• PROBLEM DETAILS
For each line below that contains the word "dangerous", return that line.

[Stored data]
--------------------
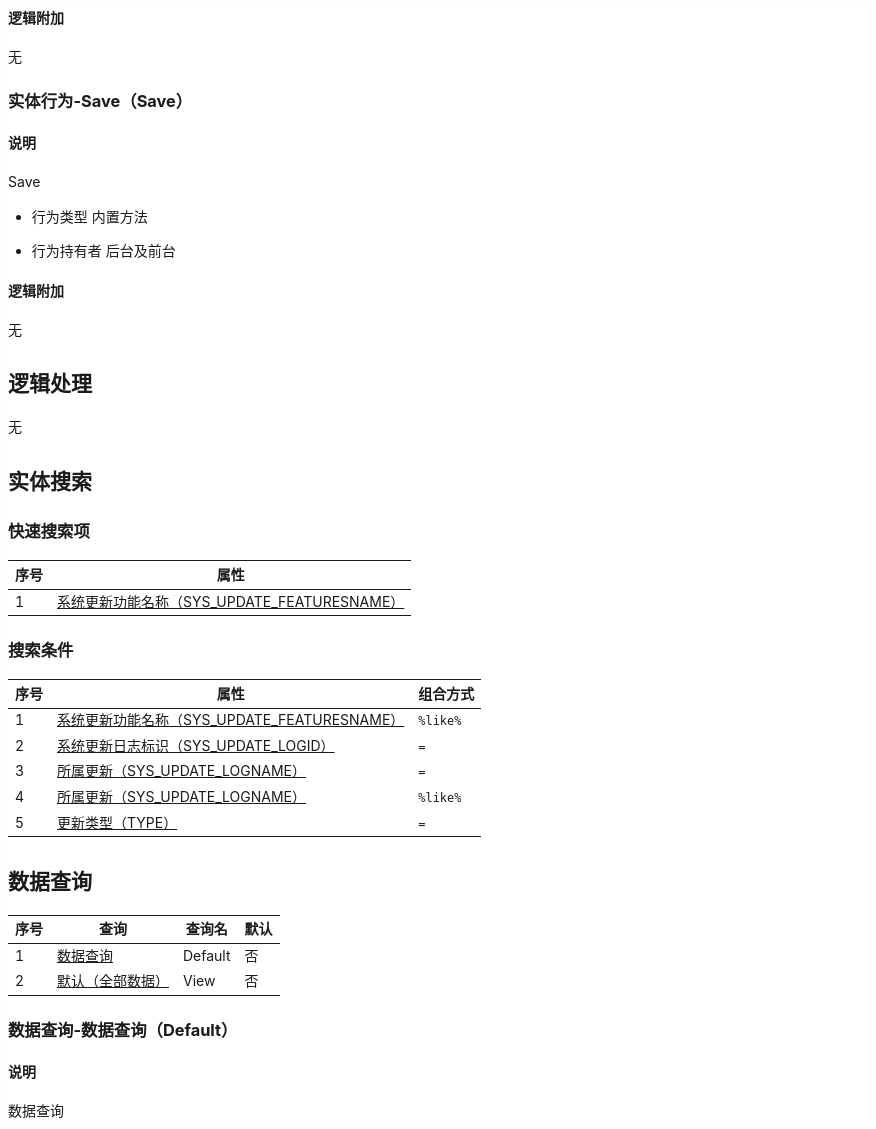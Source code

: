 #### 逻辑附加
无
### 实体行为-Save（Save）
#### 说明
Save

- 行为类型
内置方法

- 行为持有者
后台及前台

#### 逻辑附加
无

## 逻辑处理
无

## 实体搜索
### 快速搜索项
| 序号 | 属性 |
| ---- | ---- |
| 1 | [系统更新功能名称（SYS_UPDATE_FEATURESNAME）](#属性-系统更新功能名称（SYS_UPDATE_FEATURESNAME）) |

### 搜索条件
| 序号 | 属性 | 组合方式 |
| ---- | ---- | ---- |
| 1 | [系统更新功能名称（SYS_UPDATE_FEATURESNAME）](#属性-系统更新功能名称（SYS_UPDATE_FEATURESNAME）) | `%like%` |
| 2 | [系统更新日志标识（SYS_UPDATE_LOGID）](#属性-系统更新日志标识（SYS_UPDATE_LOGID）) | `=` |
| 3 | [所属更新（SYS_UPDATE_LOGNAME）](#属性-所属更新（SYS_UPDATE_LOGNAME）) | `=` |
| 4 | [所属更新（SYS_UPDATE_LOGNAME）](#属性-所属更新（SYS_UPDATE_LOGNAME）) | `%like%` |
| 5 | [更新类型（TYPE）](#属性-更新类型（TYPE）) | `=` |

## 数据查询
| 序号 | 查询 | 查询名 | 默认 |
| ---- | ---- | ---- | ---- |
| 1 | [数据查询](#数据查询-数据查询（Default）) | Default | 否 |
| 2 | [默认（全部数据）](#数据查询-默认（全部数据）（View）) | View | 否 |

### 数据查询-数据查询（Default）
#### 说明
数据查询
--------------------
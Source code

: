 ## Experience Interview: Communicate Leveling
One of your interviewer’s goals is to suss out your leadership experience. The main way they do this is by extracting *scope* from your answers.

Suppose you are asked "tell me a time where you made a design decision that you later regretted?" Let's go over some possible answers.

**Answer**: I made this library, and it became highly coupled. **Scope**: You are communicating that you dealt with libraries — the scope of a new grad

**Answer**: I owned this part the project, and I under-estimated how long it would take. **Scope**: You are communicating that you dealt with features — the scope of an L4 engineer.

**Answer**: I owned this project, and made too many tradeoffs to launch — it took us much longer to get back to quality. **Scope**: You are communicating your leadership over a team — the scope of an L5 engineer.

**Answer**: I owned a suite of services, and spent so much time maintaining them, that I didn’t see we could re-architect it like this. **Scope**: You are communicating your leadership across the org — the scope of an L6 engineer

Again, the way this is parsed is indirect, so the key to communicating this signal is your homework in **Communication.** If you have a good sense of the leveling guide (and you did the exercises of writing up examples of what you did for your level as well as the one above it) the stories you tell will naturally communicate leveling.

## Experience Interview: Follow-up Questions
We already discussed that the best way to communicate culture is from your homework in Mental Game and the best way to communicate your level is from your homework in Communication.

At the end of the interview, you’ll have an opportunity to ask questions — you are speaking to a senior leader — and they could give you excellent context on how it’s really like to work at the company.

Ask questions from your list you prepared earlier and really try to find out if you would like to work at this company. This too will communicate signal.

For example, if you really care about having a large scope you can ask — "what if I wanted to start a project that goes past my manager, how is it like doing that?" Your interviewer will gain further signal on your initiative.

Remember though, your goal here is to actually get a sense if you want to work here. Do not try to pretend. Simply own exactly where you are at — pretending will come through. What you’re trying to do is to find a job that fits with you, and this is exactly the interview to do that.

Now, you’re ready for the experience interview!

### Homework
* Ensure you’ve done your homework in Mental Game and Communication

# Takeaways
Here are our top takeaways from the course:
--------------------
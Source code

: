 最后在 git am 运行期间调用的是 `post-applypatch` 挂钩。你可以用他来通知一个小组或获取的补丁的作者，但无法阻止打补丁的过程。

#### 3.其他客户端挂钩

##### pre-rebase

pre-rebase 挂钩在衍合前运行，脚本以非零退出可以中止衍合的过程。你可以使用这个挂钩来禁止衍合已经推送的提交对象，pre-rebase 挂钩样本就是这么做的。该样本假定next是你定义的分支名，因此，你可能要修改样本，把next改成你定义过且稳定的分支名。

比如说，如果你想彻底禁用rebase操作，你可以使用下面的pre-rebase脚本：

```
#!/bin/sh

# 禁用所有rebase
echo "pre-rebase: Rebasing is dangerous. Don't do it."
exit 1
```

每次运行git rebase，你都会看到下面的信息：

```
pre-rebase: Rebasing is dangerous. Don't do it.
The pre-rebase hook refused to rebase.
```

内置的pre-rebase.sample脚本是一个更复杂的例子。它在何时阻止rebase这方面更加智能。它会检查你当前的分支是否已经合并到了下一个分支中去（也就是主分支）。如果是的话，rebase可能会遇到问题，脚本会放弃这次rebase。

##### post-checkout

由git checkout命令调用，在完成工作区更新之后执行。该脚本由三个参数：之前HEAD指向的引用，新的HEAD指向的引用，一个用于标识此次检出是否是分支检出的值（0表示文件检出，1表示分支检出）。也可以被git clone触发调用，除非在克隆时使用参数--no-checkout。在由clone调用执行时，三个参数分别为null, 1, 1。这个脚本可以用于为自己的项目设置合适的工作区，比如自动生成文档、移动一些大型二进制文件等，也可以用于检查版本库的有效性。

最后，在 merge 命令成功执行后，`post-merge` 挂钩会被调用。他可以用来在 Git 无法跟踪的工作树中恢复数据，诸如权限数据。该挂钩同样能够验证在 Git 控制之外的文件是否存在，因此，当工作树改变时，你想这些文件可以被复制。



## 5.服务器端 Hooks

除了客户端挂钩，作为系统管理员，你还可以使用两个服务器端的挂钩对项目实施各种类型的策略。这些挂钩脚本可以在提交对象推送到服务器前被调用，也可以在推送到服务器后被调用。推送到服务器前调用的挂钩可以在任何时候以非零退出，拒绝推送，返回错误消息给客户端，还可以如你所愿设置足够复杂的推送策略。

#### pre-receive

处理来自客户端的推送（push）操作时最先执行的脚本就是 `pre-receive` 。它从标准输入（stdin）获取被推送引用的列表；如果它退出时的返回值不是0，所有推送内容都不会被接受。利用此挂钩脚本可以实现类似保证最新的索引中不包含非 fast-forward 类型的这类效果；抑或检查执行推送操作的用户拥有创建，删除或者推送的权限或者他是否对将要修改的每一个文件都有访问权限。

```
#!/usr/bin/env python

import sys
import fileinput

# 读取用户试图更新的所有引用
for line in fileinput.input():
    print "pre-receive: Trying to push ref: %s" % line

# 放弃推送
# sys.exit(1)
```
--------------------
• EXERCISE OUTPUT
echo "pre-rebase: Rebasing is dangerous. Don't do it."
pre-rebase: Rebasing is dangerous. Don't do it.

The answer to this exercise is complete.